Your task is to find every line of the data that holds the string "sender" and copy it.
** Opening Provided records block **
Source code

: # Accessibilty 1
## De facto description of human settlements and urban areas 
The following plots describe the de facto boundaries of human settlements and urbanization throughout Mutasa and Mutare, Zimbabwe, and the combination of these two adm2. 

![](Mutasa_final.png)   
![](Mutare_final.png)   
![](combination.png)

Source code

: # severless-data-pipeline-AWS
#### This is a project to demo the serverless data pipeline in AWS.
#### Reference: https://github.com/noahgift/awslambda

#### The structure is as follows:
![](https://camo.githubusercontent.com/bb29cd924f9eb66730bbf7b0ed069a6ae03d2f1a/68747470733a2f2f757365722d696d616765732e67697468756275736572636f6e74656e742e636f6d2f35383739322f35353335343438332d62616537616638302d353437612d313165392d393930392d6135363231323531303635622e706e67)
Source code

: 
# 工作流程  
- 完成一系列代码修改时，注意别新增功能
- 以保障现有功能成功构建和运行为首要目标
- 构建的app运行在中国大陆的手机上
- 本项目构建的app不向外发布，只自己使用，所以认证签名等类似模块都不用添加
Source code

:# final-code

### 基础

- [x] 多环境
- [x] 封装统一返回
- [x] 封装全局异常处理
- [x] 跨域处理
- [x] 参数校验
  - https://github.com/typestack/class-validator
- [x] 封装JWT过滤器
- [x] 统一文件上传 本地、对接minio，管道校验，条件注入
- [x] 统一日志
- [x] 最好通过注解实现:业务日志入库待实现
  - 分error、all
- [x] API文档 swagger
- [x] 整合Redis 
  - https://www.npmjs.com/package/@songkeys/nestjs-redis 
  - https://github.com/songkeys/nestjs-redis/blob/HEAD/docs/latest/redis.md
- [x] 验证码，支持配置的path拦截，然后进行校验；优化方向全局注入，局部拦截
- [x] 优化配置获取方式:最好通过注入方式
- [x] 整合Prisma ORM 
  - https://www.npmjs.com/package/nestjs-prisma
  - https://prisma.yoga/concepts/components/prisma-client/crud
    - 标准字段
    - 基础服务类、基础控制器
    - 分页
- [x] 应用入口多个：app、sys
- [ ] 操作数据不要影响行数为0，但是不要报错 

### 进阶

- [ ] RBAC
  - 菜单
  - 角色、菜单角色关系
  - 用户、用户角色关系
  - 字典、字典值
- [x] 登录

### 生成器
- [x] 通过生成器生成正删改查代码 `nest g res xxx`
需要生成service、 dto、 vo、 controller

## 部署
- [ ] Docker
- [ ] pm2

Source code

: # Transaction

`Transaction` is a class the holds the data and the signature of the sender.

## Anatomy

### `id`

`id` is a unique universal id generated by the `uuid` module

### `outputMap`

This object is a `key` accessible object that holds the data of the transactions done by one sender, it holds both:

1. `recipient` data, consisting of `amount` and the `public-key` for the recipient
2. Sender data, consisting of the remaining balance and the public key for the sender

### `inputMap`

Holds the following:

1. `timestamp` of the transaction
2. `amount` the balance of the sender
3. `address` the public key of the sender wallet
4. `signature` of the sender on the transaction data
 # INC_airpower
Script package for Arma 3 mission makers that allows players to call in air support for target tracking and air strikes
** Closing Provided records block **
> [Answer to the exercise]:
`Transaction` is a class the holds the data and the signature of the sender.
This object is a `key` accessible object that holds the data of the transactions done by one sender, it holds both:
2. Sender data, consisting of the remaining balance and the public key for the sender
2. `amount` the balance of the sender
3. `address` the public key of the sender wallet
4. `signature` of the sender on the transaction data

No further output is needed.